Chief Executive Elon Musk said the compact SUV would first debut in a long-range version with a range of 300 miles priced at about $47,000.
A standard version, to be available sometime in 2021, would cost about $39,000, Musk said.
The vehicle will be the fifth model for the electric carmaker, which has spent the past three years struggling to fulfill its March 2016 promise to produce a mass-market electric sedan for $35,000.
Tesla finally began selling versions of that sedan, the Model 3, for $35,000 on 28 February, though the milestone came amid typical Tesla chaos: the company said it would help achieve the price cut by closing all its stores and moving to online-only sales, only to backtrack less than two weeks later.
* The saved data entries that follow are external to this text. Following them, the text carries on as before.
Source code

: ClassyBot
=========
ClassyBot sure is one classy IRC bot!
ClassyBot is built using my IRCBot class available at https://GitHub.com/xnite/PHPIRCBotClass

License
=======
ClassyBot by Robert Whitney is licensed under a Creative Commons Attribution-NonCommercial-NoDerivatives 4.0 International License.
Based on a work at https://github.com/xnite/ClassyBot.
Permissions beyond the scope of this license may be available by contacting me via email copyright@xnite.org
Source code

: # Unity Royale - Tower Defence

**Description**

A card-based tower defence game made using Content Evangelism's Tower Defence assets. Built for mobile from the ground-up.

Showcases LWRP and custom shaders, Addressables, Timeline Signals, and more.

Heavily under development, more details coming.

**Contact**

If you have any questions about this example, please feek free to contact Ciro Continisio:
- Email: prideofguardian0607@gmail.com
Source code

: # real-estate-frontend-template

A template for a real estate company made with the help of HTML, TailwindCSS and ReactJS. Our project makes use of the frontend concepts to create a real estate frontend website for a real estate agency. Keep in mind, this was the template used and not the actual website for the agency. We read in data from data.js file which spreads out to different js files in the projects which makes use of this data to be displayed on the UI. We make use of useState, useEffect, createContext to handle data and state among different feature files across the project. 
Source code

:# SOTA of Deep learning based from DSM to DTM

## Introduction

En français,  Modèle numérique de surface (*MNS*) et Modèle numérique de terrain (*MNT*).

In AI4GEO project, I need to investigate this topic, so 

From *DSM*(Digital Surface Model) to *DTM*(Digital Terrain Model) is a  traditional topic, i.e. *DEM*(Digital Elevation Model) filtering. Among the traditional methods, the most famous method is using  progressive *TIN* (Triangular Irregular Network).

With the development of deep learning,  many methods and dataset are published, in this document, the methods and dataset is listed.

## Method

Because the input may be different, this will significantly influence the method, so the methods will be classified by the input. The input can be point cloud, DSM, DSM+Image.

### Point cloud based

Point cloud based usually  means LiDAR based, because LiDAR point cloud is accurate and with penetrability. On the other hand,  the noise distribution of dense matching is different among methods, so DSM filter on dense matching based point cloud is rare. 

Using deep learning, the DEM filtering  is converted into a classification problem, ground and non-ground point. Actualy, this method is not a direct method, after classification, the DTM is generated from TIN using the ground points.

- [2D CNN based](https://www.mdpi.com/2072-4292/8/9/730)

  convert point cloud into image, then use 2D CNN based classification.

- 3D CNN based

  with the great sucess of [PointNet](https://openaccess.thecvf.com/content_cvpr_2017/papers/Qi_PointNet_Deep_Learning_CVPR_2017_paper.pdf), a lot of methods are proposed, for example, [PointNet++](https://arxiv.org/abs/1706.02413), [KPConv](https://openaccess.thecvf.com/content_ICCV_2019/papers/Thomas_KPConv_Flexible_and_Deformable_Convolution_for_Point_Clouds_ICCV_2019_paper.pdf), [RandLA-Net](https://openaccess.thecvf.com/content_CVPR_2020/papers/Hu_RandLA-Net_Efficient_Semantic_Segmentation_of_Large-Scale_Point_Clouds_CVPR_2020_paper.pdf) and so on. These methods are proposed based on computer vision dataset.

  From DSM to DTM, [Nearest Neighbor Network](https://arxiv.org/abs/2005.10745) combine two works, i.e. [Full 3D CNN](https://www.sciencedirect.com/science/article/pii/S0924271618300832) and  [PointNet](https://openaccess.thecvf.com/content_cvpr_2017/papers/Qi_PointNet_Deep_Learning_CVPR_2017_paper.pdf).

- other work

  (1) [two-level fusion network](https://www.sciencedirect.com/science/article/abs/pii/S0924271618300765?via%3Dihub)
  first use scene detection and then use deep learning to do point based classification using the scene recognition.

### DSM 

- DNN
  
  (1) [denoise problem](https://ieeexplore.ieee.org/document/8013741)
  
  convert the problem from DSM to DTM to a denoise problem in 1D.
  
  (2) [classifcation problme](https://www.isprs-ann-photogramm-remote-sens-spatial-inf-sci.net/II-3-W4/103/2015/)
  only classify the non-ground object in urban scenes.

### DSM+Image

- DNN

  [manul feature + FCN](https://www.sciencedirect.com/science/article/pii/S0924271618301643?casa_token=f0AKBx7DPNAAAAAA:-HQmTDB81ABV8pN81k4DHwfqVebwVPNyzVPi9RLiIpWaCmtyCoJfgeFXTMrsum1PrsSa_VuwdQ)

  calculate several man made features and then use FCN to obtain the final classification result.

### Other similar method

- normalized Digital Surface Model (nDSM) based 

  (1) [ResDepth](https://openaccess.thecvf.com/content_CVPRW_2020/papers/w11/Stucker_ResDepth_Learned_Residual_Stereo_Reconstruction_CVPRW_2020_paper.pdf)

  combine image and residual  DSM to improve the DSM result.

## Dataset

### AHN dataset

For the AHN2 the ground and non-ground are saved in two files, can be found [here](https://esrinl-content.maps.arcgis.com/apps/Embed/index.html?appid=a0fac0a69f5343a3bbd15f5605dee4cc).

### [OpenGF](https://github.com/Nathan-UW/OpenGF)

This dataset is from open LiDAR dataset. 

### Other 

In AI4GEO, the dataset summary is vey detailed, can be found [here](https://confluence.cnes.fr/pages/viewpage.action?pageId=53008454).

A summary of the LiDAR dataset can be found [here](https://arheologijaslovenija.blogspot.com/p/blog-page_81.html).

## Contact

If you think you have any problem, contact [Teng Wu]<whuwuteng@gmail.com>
Other turmoil has stemmed from Tesla’s mercurial chief executive, who continues to generate controversy and headlines for all the wrong reasons.
In late February, the US Securities and Exchange Commission asked a judge to hold Musk in contempt of court for allegedly violating a settlement requiring him not to publish “inaccurate and material information” about the publicly traded company on his Twitter feed.
Last week, it was revealed that Musk’s security clearance, which he needs for his company SpaceX, is also under review by the Pentagon, after the billionaire smoked marijuana on a live-streamed podcast in September.
The company is banking on the electric crossover vehicle to revive excitement about the brand, even as traditional carmakers expand their electric vehicle offerings. Musk told investors on a conference call in January that he expects demand for the Model Y to be anywhere from 50% higher to double that of the Model 3.
But Tesla’s targeted volume production date of late 2020 for the new model would put it behind electric SUV offerings from Volkswagen AG’s Audi, Daimler AG’s Mercedes-Benz and BMW.
Tesla’s previous SUV, the Model X, is a luxury model that has not proved particularly popular. The Model Y will be built on the same platform as the Model 3 and use many of the same parts, which will potentially streamline some of the company’s notorious production problems.